GM Canada, which makes the Chevrolet Impala and Cadillac XTS in Oshawa, Ontario, is “focused on continuing to deliver business results, growing profitably, and creating value for all of our shareholders,” spokeswoman Adria MacKenzie said in an e-mail. “Whether and when the U.S. and Canadian governments choose to divest their shares in GM is up to them.”
GM’s stock has declined 25 percent since it sold $15.8 billion in common shares at $33 each on Nov. 17, 2010 in an initial public offering that reduced the U.S. government to a minority shareholder. It was up 0.9 percent at $24.87 at 1:50 p.m. in New York today.
While the sale of the U.S. and Canadian government stakes will represent a “massive liquidity event,” it will probably not hurt GM’s share price too much, because investors are already anticipating a sale, said James Albertine, an analyst with Stifel Nicolaus & Co Inc.
“I’m actually fairly confident that the company can withstand it,” he said in a phone interview.

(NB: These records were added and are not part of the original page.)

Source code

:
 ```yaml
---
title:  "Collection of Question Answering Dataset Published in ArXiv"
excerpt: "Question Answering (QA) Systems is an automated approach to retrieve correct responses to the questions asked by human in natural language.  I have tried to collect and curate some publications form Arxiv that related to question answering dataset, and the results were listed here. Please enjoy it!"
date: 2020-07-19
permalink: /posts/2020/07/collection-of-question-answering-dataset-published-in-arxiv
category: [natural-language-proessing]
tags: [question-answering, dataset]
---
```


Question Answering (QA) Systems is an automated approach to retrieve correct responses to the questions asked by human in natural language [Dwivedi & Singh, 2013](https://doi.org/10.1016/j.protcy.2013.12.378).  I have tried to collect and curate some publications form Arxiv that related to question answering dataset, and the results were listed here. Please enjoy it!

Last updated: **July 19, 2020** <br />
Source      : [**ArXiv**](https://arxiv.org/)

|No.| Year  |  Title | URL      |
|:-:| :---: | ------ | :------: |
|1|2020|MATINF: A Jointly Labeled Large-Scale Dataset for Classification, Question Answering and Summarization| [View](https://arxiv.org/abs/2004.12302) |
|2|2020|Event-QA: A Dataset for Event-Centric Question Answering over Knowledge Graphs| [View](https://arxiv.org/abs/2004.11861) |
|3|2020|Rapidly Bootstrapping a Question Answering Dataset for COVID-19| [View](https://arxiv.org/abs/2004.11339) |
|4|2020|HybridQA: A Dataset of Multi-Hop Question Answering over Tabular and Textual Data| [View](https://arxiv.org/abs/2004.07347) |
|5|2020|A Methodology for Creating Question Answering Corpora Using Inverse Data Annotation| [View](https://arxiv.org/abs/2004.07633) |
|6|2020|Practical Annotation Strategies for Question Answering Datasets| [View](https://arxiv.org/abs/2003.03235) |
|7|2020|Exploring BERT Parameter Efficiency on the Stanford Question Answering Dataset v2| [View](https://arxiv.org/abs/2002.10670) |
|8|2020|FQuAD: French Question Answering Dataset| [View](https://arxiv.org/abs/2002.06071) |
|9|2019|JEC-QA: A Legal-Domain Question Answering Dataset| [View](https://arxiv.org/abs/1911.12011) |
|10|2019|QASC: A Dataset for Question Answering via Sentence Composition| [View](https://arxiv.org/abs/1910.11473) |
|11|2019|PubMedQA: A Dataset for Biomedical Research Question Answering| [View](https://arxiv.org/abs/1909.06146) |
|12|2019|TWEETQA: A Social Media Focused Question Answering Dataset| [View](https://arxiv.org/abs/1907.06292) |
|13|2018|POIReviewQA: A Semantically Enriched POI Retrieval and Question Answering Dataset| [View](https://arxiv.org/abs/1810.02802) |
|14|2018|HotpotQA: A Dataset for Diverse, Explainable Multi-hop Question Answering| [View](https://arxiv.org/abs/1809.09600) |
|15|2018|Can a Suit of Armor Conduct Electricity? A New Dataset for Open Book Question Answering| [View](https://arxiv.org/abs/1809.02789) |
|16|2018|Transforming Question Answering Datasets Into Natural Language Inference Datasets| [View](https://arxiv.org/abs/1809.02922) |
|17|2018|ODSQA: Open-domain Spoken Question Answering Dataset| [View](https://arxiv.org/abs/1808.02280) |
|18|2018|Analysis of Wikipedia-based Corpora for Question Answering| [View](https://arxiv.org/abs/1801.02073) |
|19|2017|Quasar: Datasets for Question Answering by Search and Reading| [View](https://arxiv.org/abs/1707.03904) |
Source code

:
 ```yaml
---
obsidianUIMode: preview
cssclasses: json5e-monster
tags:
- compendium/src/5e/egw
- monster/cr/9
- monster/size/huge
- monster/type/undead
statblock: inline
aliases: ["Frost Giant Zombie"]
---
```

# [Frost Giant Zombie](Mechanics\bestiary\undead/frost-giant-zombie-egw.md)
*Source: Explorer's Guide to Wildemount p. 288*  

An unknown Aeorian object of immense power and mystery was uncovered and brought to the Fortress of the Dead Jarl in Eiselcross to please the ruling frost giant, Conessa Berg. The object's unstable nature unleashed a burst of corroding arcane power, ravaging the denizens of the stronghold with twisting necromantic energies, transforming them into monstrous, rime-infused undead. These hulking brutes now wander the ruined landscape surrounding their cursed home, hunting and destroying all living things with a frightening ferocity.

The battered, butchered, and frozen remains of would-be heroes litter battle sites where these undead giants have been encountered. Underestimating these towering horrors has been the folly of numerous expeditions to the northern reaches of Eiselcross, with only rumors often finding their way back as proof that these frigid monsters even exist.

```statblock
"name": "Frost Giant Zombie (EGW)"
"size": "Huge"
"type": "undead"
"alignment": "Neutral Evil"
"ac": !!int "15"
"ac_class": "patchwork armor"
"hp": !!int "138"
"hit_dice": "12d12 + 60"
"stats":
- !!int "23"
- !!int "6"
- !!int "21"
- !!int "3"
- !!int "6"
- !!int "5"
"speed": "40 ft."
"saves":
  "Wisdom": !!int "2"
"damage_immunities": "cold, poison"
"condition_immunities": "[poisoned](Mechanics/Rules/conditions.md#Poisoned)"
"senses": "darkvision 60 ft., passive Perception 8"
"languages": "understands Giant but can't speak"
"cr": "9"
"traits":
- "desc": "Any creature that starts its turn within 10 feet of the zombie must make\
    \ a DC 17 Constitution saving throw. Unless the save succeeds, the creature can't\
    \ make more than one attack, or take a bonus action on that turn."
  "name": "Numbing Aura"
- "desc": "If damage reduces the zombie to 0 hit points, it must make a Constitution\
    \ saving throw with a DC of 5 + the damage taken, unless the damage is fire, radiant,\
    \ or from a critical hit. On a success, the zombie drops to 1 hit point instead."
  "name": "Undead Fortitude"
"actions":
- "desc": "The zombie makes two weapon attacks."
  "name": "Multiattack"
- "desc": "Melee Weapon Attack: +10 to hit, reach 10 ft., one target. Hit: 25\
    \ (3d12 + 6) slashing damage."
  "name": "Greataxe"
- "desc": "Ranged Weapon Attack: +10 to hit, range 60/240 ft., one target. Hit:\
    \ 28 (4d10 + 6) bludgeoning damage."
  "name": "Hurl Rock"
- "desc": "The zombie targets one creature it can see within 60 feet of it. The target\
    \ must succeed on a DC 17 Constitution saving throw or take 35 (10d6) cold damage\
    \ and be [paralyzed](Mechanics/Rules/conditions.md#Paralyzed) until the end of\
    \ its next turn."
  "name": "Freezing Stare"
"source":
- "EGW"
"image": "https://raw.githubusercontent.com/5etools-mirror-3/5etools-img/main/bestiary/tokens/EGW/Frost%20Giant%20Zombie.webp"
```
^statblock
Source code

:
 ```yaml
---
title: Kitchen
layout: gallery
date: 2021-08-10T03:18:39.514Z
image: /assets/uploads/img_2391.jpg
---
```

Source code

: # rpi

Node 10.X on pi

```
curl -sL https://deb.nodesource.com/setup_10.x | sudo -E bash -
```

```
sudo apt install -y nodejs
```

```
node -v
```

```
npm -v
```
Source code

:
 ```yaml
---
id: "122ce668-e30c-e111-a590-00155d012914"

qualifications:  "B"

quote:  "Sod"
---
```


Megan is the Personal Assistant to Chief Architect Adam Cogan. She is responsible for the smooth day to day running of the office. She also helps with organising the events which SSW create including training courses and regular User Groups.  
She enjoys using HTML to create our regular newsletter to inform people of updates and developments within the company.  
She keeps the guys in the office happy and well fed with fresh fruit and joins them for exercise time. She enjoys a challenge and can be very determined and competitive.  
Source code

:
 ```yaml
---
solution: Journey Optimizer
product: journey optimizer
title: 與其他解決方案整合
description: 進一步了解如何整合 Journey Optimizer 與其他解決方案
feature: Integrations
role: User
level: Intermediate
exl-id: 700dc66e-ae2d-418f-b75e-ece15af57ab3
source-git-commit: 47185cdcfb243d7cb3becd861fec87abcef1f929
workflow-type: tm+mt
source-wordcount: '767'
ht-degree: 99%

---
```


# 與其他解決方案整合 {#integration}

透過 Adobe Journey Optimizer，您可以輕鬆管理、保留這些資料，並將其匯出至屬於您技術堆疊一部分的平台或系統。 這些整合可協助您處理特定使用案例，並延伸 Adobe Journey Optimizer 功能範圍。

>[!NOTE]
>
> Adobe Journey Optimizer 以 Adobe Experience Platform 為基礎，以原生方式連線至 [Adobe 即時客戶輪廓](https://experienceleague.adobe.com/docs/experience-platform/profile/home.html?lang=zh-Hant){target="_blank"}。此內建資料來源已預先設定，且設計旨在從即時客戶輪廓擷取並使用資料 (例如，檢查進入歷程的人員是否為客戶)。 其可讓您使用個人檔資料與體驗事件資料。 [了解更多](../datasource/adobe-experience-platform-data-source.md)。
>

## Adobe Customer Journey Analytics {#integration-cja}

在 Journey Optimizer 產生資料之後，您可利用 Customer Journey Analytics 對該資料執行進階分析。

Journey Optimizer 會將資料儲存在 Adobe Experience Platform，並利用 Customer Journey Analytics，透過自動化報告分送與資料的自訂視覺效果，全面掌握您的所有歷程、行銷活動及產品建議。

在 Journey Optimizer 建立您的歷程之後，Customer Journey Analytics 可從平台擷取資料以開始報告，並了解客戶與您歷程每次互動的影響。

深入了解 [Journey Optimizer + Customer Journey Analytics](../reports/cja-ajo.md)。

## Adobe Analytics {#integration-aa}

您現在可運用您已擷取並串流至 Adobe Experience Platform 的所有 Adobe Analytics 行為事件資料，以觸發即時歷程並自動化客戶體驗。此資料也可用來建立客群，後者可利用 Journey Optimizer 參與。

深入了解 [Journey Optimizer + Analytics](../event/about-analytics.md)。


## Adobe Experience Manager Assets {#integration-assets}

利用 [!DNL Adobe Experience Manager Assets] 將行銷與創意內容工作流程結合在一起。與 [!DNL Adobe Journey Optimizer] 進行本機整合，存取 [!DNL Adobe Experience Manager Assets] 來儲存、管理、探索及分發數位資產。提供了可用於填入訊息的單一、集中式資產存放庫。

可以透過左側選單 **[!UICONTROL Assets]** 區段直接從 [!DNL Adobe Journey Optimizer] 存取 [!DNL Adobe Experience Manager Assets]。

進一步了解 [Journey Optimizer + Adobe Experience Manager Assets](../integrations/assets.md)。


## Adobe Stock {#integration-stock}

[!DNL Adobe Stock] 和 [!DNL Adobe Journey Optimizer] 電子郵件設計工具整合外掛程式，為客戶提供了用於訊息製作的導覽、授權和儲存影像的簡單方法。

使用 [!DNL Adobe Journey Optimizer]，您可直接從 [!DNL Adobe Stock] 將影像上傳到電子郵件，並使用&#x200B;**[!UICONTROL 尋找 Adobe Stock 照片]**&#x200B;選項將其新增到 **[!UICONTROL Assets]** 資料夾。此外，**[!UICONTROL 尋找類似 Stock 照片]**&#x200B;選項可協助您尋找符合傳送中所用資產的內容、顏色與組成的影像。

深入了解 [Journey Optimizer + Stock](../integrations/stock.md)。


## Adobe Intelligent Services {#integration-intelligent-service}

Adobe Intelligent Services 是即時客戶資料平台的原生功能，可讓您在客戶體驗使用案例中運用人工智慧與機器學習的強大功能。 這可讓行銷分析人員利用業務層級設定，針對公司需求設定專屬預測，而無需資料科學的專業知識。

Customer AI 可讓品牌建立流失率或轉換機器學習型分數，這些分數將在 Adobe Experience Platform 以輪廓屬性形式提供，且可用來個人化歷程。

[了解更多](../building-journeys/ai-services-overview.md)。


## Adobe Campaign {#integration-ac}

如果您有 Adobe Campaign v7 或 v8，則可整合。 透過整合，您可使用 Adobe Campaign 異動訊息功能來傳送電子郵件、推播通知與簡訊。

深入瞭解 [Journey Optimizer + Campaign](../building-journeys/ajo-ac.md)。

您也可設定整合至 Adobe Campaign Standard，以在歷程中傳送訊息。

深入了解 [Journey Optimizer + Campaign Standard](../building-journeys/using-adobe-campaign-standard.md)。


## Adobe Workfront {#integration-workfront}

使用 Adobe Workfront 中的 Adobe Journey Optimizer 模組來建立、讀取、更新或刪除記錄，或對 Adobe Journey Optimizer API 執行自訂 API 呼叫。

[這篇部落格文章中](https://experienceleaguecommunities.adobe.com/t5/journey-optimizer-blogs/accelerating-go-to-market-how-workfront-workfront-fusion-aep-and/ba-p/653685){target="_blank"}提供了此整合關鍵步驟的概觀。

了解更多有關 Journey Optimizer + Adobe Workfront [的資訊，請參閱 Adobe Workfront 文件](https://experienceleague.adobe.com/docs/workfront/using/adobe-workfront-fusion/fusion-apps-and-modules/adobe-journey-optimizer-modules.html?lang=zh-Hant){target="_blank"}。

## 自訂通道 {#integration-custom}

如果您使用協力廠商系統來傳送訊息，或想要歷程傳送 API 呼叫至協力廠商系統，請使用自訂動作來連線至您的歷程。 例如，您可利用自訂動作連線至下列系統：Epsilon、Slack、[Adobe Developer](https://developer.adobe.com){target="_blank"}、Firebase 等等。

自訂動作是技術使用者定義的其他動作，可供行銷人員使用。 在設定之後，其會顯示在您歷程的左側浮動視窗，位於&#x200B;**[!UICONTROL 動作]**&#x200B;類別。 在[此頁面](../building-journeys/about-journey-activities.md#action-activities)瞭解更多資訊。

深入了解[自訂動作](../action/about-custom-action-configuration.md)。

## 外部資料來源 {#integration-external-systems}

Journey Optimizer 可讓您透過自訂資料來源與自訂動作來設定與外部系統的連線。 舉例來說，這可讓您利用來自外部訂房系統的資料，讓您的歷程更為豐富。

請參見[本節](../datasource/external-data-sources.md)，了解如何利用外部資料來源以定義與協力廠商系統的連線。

The Detroit-based automaker said Aug. 3 its second-quarter profit fell 38 percent. Rising losses in Europe and stagnating sales in China are threatening to undercut the recovery even as the U.S. market is on pace for its best year since 2007.
Canada GEN Investment holds just over 140 million common shares in GM, representing about 9 percent of the outstanding stock. The shares closed yesterday at $24.65 in New York, up 26 cents, valuing the Canadian stake at about $3.5 billion.
Canada GEN Investment sold just over 30 million shares in the 2010 IPO, netting about $1 billion.
Most details on the sales strategy adopted by the board in December have been censored under provisions of Canada’s Access to Information Act protecting the country’s economic interests and confidential third-party information.
The strategy authorized Canada GEN Investment to sell Canada’s entire stake in any manner, including a public offering, private sale or company buy-back.
The most likely purchaser of government-owned stock is probably GM itself, said Stover. “They’ve got a ton of cash on their balance sheet, so I would personally imagine the company to be a big buyer of the stock.”
The U.S. government will probably sell its stake in GM before the end of next year, as long as the share price remains above $20, he said.
Directors on May 16 agreed with management to extend a contract with investment bank Rothschild Canada Ltd. to advise on the GM holdings. Rothschild is being paid a monthly fee of $50,000, with a fee of $100,000 for months of “heavy workload.”
David Drinkwater, a Rothschild executive based in Toronto, didn’t reply to a phone call seeking comment.